Dans ce contexte multimodal qui crée de nombreuses interdépendances, il est essentiel d’opérer une hiérarchisation spécifique des différents enjeux à la fois physiques et fonctionnels et d’avoir une approche globale.
Après avoir établi sa stratégie, le gestionnaire peut mettre en place des plans d’action et de gestion. Cela passe par la sélection et la priorisation de solutions d’adaptation techniques, organisationnelles, d’exploitation et de gestion des actifs.
Ces solutions peuvent faire l’objet d’une évaluation de leur pertinence et de leur efficacité selon des critères budgétaires, de facilité de mise en oeuvre, d’impacts sur les niveaux de service et sur l’environnement, de consommations des ressources, de lutte contre le changement climatique, de nuisances pour les riverains et usagers… La hiérarchisation est réalisée en fonction des objectifs visés, des impacts (sociaux, environnementaux, économiques), et des contraintes existantes (moyens financiers, humains…).

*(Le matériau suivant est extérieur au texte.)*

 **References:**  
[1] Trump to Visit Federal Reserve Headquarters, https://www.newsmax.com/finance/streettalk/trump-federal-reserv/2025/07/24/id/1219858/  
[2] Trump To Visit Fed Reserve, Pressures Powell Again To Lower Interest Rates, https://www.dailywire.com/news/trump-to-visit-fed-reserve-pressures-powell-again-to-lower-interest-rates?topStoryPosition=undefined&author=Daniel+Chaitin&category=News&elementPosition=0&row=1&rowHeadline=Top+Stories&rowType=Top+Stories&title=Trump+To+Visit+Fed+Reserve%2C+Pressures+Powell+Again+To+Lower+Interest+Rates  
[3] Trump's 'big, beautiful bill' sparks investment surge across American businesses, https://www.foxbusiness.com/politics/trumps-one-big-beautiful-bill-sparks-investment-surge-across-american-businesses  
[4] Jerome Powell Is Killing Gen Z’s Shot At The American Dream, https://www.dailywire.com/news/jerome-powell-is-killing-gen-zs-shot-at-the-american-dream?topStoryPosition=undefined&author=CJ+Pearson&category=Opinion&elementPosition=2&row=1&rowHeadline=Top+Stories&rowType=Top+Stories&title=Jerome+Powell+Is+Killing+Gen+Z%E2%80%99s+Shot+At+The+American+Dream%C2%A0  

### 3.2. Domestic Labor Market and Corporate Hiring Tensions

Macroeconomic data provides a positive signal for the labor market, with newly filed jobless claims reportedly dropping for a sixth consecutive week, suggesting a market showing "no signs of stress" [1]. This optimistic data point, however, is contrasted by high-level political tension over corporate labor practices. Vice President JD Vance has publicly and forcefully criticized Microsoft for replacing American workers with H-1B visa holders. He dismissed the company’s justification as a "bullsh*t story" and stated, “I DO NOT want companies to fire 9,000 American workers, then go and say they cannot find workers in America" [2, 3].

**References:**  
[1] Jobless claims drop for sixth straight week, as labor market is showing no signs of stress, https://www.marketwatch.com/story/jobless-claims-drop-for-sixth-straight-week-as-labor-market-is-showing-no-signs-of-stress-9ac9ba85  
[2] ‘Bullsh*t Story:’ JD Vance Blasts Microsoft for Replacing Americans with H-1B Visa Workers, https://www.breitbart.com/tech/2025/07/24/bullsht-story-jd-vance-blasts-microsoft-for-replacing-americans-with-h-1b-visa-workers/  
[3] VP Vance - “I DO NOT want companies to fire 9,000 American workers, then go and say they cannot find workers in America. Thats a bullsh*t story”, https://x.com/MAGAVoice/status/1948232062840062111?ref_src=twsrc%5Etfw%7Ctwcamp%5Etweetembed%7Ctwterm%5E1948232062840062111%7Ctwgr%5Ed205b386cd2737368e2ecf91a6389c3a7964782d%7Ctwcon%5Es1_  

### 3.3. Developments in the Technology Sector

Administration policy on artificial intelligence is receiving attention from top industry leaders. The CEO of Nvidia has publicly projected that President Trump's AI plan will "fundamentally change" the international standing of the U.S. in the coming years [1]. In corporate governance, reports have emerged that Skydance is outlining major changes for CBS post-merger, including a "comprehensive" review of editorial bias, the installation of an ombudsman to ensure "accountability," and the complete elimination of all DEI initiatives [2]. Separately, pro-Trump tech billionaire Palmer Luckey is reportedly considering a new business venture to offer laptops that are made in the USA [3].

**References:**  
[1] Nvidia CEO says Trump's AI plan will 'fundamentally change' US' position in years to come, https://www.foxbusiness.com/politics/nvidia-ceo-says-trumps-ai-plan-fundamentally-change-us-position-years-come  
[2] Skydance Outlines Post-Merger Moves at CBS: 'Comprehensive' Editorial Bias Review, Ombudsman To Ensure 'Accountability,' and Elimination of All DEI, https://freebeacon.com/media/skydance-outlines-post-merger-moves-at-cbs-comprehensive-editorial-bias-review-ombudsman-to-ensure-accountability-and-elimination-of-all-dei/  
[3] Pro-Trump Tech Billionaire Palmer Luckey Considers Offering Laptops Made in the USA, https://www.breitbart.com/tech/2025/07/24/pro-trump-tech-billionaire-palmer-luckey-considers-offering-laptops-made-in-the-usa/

Un plan d’adaptation reprenant les différentes solutions retenues, et définissant un calendrier de réalisation et de suivi, peut alors être mis en place. L’identification des acteurs à mobiliser doit être intégrée dès cette étape afin d’adopter un plan de gestion optimal : une véritable stratégie d’action.
Le Cerema accompagne ainsi un département de montagne dans l’adaptation des objectifs de sa politique d’entretien des routes. Les évolutions proposées concernent les processus de programmation ; les solutions techniques envisagées pour les travaux de maintenance et de réhabilitation ; ainsi que les compétences techniques et opérationnelles à maintenir ou à renforcer.
Plusieurs actions spécifiques sont proposées pour prendre en compte les spécificités d’un réseau routier de montagne et notamment l’accès aux stations de sport d’hiver. Cette démarche serait incomplète sans des actions de communication à destination des bénéficiaires, des décideurs et des usagers. Cela permet une meilleure appropriation de la stratégie et des actions par l’ensemble des parties prenantes.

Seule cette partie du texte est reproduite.